INFORMATION START
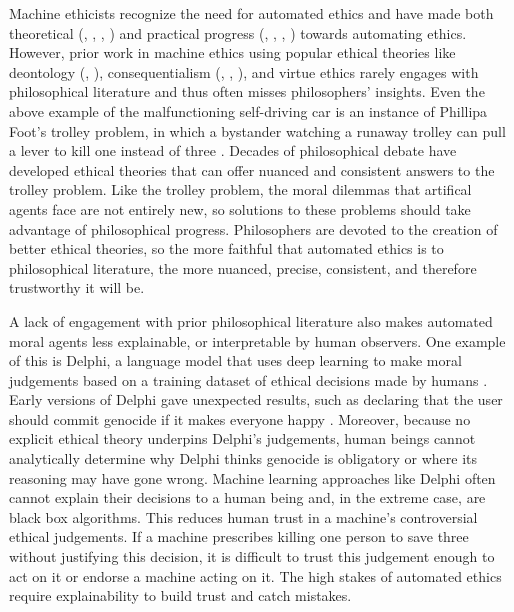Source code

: \begin{isabellebody}
\begin{isamarkuptext}
Machine ethicists recognize the need for automated ethics and have made both theoretical 
(\citep{moralmachineonline}, \citep{davenport}, \citep{moralmachine}, \citep{gabriel}) and practical progress 
(\citep{logicprogramming}, \citep{biology}, \citep{delphi}, \citep{winfield}) towards automating ethics. 
However, prior work in machine ethics using popular ethical theories like deontology (\citep{deon2}, \citep{deon1}), 
consequentialism (\citep{util1}, \citep{util2}, \citep{cloos}), and virtue ethics \citep{berberich} rarely 
engages with philosophical literature and thus often misses philosophers' insights. Even the above example of 
the malfunctioning self-driving car is an instance of Phillipa Foot's trolley problem, 
in which a bystander watching a runaway trolley can pull a lever to kill one instead of three \citep{foot}. 
Decades of philosophical debate have developed ethical theories that can offer nuanced and 
consistent answers to the trolley problem. Like the trolley problem, the moral dilemmas 
that artifical agents face are not entirely new, so solutions to these problems should take advantage of philosophical 
progress. Philosophers are devoted to the creation of better ethical theories, so the 
more faithful that automated ethics is to philosophical literature, the more nuanced, precise, consistent, and
therefore trustworthy it will be.

A lack of engagement with prior philosophical literature also makes automated moral agents less 
explainable, or interpretable by human observers. One example of this is Delphi, a language model that uses deep 
learning to make moral judgements based on a training dataset of ethical decisions made by humans \citep{delphi}. 
Early versions of Delphi gave unexpected results, such as declaring that the user should commit 
genocide if it makes everyone happy \citep{verge}. Moreover, because no explicit ethical theory underpins 
Delphi's judgements, human beings cannot analytically determine why Delphi thinks genocide is obligatory
or where its reasoning may have gone wrong. 
Machine learning approaches like Delphi often cannot explain their decisions to a human being and, 
in the extreme case, are black box algorithms. This reduces human trust in a machine's controversial 
ethical judgements. If a machine prescribes killing one person to save three without justifying this 
decision, it is difficult to trust this judgement enough to act on it or endorse a machine acting on it. 
The high stakes of automated ethics require explainability to build trust and catch mistakes. 


\end{isamarkuptext}
\end{isabellebody}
INFORMATION END
EXERCISE AIM: Among the records above, find the lines that contain "three" and copy every one.

RESULT FOR THIS TASK:
in which a bystander watching a runaway trolley can pull a lever to kill one instead of three \citep{foot}. 
ethical judgements. If a machine prescribes killing one person to save three without justifying this 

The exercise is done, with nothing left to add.